Item

A Student's Perspective - How A Rising College Freshman Views the Pandemic

Media

Title (Dublin Core)

A Student's Perspective - How A Rising College Freshman Views the Pandemic
Jordan A. Oral History, 2020/09/19

Description (Dublin Core)

I recorded this interview primarily for an assignment, but I discovered more meaning behind it along the way. COVID – 19 has had an impact on most of the world and while it is easy to hear about the struggles of others, it is another thing entirely to have them tell you themselves. That's why I settled on the interview format. I hope this story is as insightful to others as it has been for me.

Recording Date (Dublin Core)

Creator (Dublin Core)

Partner (Dublin Core)

Type (Dublin Core)

This is an interview that I recorded myself.

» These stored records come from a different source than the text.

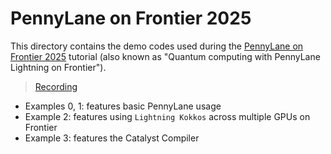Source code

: # PennyLane on Frontier 2025

This directory contains the demo codes used during the [PennyLane on Frontier 2025](https://www.olcf.ornl.gov/calendar/pennylane-on-frontier-2025/) tutorial (also known as "Quantum computing with PennyLane Lightning on Frontier").

> [Recording](https://vimeo.com/1123935172)

* Examples 0, 1: features basic PennyLane usage
* Example 2: features using `Lightning Kokkos` across multiple GPUs on Frontier
* Example 3: features the Catalyst Compiler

Controlled Vocabulary (Dublin Core)

Curator's Tags (Omeka Classic)

Collection (Dublin Core)

Date Submitted (Dublin Core)

09/21/2020

Date Modified (Dublin Core)

02/05/2021

Date Created (Dublin Core)

09/19/2020

Interviewer (Bibliographic Ontology)

Jack O.

Interviewee (Bibliographic Ontology)

Jordan A.

Location (Omeka Classic)

Boston
Massachusetts
United States

Format (Dublin Core)

mp3

Language (Dublin Core)

English

Duration (Omeka Classic)

0h:06m:57s

Transcription (Omeka Classic)

Transcription provide by Otter.ai w/ 2nd Pass for accuracy by Clinton P. Roberts HSE ASU.

Jack O 0:00
Hello, my name is Jack O'Connor and I'm a freshman at Northeastern University. The interview you're about to hear was between myself and Jordan (Adilenco?? ph). So a fellow freshmen. I recorded this interview primarily for an assignment. But as I've been sitting here and working through it, it's begun to take on a lot more meaning. This interview presented itself as an opportunity, an opportunity to understand the impact that COVID-19 has had, not just on myself, but on the students around me and the greater Boston area. I hope you enjoy.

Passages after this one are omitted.